The tone on the sats monitor started to dip and the infant’s heart rate started to drop. Instantly they were both alert, the funny zing between them forgotten.
‘Heart rate falling,’ Maggie said her gaze flicking to the green squiggle behind Nash’s head. ‘One hundred.’
They watched the infant’s chest as her respiratory rate dropped off further. ‘Sats ninety-two,’ Maggie relayed, watching the blue number on the LCD screen dip lower and lower.
‘Okay, no time to wait for the ICU reg.
Let’s do it.’
Maggie couldn’t agree more. Normally working with a doctor — a registrar — she didn’t know made her nervous as hell in these fraught situations. But strangely she wasn’t. She didn’t know Nash from a bar of soap apart from his lady-killer rep, but his supreme confidence was utterly assuring.
‘Let’s get those drugs on board, Zoe,’ Nash said to one of the emergency nurses as he pulled down on the infant’s chin, opening her mouth for a brief inspection before placing the mask firmly back in place.
Maggie blinked as the man with the slow, sexy smile vanished and morphed into a consummate professional. She followed suit, ignoring the fierce jolt of sexual attraction and becoming the experienced PICU nurse, calm and in control.
‘Okay, good to go,’ Zoe said as she pushed the drug into the child’s drip.
Nash nodded and started taking over the infant’s breathing altogether as the drug acted quickly, paralysing all muscle function. ‘Okay,’ he murmured giving some big breaths to pre-oxygenate. The sats came up to one hundred per cent and the heart rate rocketed into the one hundred and sixties.
‘Right,’ he said, dropping the bag. ‘Let’s go.’
Maggie passed him the laryngoscope and everyone held their breath as he expertly slipped the metal into the child’s mouth. The light at the end allowed Nash to visualise the tiny white vocal cords.
‘Tube.’
He held out his hand as the other one applied pressure through the handle of the scope to keep the patient’s jaw open. He was like a surgeon asking for an instrument, his eyes never leaving the target.

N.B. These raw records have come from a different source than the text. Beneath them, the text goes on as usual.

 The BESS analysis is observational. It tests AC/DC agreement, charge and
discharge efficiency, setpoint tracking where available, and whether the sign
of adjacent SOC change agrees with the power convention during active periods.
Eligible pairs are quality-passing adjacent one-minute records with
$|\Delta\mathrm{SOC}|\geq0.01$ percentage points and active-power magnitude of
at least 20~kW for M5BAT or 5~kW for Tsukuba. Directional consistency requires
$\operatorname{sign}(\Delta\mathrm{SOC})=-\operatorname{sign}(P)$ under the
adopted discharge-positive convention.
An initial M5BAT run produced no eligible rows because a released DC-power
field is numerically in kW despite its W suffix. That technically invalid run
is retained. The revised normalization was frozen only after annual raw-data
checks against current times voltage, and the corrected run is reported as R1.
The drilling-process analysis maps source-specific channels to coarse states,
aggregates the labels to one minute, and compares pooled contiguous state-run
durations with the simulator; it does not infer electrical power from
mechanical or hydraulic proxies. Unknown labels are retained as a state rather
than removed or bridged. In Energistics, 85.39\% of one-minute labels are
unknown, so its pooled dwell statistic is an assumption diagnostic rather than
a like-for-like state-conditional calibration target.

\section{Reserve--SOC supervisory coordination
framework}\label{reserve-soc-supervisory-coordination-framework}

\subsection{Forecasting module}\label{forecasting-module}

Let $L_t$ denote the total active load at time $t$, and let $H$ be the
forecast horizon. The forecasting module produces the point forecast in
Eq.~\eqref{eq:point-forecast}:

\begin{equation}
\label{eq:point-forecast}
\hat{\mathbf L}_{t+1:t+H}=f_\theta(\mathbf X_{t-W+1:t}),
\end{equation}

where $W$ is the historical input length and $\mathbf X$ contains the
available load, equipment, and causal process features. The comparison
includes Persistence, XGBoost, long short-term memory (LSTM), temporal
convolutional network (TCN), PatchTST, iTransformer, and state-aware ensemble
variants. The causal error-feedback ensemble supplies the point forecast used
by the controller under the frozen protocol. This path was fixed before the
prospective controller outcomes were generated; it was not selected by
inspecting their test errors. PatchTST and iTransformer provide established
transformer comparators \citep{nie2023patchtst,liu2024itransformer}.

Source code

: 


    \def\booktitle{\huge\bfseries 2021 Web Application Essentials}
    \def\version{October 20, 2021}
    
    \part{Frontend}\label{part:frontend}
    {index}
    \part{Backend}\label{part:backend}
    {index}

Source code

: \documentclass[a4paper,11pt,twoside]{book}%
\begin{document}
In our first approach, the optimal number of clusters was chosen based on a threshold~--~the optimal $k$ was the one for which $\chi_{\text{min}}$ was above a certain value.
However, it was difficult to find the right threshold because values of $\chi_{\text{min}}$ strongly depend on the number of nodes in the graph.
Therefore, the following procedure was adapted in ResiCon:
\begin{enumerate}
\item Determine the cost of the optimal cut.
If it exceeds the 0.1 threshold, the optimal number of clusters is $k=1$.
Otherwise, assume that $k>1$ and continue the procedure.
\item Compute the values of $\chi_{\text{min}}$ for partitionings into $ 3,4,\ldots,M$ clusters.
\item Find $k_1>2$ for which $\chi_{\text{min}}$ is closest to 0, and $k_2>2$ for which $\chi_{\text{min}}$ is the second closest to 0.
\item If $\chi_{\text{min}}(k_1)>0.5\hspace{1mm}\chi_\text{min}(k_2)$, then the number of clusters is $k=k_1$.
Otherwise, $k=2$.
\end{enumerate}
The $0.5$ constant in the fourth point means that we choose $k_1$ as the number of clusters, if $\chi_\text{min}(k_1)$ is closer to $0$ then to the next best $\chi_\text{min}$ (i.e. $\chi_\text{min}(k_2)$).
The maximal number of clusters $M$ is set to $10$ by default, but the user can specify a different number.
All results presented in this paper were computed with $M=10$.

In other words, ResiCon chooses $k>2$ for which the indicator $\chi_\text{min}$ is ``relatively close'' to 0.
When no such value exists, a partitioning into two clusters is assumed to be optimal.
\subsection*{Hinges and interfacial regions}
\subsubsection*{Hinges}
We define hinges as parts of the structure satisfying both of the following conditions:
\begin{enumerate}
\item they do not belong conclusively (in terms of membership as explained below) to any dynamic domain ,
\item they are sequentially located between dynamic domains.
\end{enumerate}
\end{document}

Maggie passed it to him positioned correctly so he could slip it down the blade of the laryngoscope and push it through the cords in one fluid movement.
‘Heart rate one fifty-nine. Sats ninety-eight,’ she said quietly.
Nash nodded as he angled the tube in. He’d been about to ask. His back was to the monitor so he couldn’t see the figures. All he knew for sure was that while he was performing the intubation the patient wasn’t getting any respiratory input at all. The drug she’d been given had stopped her breathing altogether and the longer he took, the more he deprived her body of vital oxygen.